In 2003 it fell to 8,000, and when the global crisis hit five years later it fell to 7,600.

Japan’s economic collapse had lasting consequences, and the Nikkei never came close to hitting its previous highs thereafter. Today it is trading around the 28,500 mark.

Dot.com boom to bust

The dot.com bubble lasted from 1995 to 2000, coinciding with the internet revolution, which helped create a wave of fledgling companies, particularly in the United States – called dot.com – each seeking to capitalize and profit of the future of online commerce.

Expectations, however, were unrealistic. For every successful business there have been dozens of failures, usually those with unsustainable business models unable to make money.

In the rush for the rise of the internet, investors ignored the fundamental rules of stock market investing at a time when even the most successful players traded at overvalued valuations.

In the five years to 2000, the technology-dominated U.S. Nasdaq market grew from around 1,000 to over 5,000. However, companies began to fail and the bubble burst with the Nasdaq which then fell to below 2,000 in 2002.

Cryptocurrencies – a bubble about to burst?

Recent actions by Chinese authorities (banning transactions) and Tesla boss Elon Musk (who cited damaging environmental issues related to computer ‘mining’) contributed to a 45% drop in the price of the cryptocurrency Bitcoin since briefly hitting $64,000 last April. year.
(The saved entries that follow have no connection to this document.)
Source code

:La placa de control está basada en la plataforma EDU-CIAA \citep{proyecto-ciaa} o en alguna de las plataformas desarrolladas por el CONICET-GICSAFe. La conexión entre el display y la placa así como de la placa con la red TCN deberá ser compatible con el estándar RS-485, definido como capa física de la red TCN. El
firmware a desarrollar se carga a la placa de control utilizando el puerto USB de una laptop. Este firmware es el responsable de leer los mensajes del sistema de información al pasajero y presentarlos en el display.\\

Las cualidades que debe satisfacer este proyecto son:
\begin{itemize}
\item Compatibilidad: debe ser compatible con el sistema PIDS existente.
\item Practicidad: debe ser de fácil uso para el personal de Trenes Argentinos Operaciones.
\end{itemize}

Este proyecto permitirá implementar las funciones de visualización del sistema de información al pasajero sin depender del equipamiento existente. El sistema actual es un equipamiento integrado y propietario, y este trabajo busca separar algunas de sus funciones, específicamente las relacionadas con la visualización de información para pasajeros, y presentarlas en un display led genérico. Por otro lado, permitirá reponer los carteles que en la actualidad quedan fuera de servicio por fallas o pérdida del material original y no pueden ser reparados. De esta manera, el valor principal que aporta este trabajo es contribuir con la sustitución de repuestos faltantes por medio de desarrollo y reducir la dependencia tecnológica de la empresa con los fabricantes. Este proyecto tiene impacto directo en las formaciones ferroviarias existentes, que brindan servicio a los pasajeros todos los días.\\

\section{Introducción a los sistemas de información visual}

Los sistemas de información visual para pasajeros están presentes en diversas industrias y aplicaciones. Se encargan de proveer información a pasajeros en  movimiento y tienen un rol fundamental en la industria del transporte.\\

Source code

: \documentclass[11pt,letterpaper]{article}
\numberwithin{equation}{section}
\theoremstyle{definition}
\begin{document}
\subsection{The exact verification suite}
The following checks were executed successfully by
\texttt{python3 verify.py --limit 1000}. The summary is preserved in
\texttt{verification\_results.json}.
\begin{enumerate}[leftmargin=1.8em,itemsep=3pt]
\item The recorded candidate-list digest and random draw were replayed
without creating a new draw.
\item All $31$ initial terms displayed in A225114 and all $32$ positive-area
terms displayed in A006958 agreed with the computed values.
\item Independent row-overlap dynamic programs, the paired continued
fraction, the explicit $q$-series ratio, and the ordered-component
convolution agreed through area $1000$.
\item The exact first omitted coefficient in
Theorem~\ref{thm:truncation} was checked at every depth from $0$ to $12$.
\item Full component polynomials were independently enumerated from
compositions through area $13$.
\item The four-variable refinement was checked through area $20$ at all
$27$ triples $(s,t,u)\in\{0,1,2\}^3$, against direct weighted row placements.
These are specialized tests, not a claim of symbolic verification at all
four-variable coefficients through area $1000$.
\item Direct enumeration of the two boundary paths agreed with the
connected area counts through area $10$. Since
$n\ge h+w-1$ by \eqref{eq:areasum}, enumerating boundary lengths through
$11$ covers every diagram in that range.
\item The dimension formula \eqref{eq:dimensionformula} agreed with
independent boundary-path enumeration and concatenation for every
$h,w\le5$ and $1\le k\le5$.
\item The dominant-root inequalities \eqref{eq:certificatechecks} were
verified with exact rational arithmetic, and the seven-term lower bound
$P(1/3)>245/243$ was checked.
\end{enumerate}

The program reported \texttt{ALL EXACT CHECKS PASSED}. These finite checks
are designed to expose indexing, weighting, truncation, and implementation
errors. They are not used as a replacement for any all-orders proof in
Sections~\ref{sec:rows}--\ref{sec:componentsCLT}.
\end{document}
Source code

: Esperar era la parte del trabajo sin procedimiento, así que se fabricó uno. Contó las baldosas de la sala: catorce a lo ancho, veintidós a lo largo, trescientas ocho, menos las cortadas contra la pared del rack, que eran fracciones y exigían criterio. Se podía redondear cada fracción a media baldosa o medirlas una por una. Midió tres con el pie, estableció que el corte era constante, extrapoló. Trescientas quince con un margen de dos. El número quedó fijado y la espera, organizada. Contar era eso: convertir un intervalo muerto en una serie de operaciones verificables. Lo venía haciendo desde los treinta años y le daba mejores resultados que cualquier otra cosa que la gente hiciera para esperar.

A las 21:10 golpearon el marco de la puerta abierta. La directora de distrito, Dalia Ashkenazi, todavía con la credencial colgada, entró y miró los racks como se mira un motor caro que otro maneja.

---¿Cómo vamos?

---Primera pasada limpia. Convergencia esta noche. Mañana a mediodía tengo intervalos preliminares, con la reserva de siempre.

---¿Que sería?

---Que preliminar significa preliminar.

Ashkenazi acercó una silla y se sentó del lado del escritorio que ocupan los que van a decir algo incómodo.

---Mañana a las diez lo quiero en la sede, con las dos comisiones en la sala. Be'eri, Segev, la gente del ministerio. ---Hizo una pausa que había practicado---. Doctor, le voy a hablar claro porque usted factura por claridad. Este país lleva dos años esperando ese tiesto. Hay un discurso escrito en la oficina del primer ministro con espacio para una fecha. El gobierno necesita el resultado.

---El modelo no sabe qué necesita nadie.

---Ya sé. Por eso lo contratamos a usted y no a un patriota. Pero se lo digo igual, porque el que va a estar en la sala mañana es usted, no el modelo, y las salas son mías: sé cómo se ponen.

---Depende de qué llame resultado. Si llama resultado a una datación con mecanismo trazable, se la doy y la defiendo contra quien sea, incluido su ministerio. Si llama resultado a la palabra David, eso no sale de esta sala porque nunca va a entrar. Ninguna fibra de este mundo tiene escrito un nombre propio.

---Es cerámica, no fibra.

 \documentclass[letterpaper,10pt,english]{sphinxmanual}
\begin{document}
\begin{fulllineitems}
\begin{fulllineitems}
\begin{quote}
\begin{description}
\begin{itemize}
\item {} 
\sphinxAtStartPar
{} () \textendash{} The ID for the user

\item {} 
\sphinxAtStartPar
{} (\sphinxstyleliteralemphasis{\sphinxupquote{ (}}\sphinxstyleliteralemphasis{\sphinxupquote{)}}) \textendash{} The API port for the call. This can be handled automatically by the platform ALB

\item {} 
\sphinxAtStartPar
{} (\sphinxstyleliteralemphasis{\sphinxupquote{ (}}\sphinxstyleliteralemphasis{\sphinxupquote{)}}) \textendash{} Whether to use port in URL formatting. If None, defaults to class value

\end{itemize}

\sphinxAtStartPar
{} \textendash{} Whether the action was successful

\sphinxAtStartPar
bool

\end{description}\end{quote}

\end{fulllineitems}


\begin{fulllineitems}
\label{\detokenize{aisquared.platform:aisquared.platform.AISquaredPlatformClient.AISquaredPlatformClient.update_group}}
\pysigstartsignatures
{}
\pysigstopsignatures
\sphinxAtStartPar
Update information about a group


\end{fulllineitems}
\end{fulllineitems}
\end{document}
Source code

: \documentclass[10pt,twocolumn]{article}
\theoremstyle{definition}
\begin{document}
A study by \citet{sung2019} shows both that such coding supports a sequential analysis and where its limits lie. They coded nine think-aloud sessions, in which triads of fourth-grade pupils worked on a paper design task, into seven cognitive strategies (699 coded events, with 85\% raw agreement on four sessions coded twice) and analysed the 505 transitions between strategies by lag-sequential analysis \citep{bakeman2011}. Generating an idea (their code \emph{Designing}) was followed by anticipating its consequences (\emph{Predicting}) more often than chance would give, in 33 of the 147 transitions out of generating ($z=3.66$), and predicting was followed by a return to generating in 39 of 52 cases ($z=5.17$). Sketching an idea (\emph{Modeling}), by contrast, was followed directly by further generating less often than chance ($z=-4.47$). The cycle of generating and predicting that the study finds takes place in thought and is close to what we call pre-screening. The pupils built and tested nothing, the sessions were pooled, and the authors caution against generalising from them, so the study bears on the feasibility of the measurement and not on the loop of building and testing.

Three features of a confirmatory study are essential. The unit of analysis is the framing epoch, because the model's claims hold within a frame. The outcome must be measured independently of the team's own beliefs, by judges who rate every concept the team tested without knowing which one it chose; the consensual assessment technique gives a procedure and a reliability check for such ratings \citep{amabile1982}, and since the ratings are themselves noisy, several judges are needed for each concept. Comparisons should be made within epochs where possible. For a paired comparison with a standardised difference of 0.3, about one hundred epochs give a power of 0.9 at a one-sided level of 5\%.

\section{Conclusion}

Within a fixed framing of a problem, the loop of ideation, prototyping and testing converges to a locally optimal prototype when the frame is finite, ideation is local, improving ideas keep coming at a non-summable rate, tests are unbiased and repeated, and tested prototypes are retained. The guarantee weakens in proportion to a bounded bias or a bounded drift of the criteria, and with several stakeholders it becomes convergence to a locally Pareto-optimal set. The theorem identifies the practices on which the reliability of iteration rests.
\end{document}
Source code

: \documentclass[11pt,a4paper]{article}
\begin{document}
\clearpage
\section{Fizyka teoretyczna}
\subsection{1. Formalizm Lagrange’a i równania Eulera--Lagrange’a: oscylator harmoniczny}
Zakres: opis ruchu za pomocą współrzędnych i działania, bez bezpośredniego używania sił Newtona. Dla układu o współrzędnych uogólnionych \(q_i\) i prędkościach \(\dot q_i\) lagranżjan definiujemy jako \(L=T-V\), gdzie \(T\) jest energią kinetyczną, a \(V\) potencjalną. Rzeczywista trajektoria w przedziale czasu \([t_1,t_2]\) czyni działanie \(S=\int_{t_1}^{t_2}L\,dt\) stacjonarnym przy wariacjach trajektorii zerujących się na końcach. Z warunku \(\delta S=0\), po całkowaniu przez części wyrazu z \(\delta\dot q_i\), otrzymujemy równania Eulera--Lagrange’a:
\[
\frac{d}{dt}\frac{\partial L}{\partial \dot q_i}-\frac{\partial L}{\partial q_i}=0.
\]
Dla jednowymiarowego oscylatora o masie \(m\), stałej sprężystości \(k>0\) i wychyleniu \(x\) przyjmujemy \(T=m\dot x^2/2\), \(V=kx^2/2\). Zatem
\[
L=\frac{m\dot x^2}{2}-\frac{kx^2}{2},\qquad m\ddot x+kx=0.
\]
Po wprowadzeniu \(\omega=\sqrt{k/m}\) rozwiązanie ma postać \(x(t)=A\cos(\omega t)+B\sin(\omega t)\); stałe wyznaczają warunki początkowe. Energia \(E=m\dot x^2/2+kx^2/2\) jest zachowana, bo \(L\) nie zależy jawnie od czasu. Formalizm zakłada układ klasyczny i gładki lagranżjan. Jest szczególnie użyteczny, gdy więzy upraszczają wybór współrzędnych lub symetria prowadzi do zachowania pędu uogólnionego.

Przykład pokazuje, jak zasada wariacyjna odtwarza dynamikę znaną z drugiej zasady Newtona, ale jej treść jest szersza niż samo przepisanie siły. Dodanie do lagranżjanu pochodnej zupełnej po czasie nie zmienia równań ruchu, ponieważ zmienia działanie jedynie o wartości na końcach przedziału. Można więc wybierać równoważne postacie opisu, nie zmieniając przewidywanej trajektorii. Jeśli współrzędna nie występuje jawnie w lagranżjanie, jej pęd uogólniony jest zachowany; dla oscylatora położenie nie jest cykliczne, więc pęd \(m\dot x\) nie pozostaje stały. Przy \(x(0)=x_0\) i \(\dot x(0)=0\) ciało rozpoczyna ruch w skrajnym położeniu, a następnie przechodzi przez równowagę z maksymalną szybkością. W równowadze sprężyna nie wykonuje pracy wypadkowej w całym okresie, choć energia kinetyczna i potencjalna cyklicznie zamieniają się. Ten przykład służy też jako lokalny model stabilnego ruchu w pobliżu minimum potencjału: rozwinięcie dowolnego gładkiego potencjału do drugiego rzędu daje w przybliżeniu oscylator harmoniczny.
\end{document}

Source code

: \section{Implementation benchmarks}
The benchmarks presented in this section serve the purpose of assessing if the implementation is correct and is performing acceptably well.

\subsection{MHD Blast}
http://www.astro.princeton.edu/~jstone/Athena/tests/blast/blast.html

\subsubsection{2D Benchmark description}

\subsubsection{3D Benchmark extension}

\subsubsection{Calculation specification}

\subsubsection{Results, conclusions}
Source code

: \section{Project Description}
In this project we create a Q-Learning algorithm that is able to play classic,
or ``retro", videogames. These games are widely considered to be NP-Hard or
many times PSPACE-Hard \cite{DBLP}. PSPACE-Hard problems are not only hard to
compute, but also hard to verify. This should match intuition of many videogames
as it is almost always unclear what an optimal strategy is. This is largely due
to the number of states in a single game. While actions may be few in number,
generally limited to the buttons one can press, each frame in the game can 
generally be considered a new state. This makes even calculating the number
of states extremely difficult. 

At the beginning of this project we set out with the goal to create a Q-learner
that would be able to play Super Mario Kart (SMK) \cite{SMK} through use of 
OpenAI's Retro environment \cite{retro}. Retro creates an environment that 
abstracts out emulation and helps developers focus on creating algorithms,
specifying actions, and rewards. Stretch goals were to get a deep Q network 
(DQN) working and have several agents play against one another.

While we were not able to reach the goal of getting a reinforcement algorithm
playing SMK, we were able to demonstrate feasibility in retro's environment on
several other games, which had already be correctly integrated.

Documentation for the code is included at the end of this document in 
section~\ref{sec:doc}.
This has raised concerns among commentators about whether cryptocurrencies in general, including Bitcoin competitors such as Ethereum and Dogecoin, are contributing to the next financial bubble.

In line with bubbles of the past, the ingredients are there: earning potential, plus a willing audience.

One of the big differentiators between the bubbles described above and what’s happening in cryptocurrency right now is that none of the previous bubbles (not even the dot.com version) happened in the first place. era of social media. The news travels quickly in the 21st century, accelerating both actions and reactions.

Cryptocurrencies have certainly had a rollercoaster comeback in recent months. On the one hand, fans see them as the future of digital cash. But critics accuse cryptocurrencies of being vehicles for speculation at best and Ponzi schemes at worst. In other words, fraudulent investment scams.

And you can add to the mix the huge amount of energy involved in maintaining the cryptocurrency business – the issue that concerned Musk.

Chain reaction

Given that it is difficult to spot a financial bubble before its final burst, it is probably too early to tell if cryptocurrencies definitely fit the description of a bubble.

There is also the question of the useful by-product brought by the introduction of cryptocurrencies, namely blockchain transactions. These are currently of interest to both financial institutions and central banks.

Neither Tulip mania nor South Sea Bubble could boast of such a potentially useful tech spin-off. It may be this consideration that will further prevent the bubble characteristics of cryptocurrencies from bursting completely.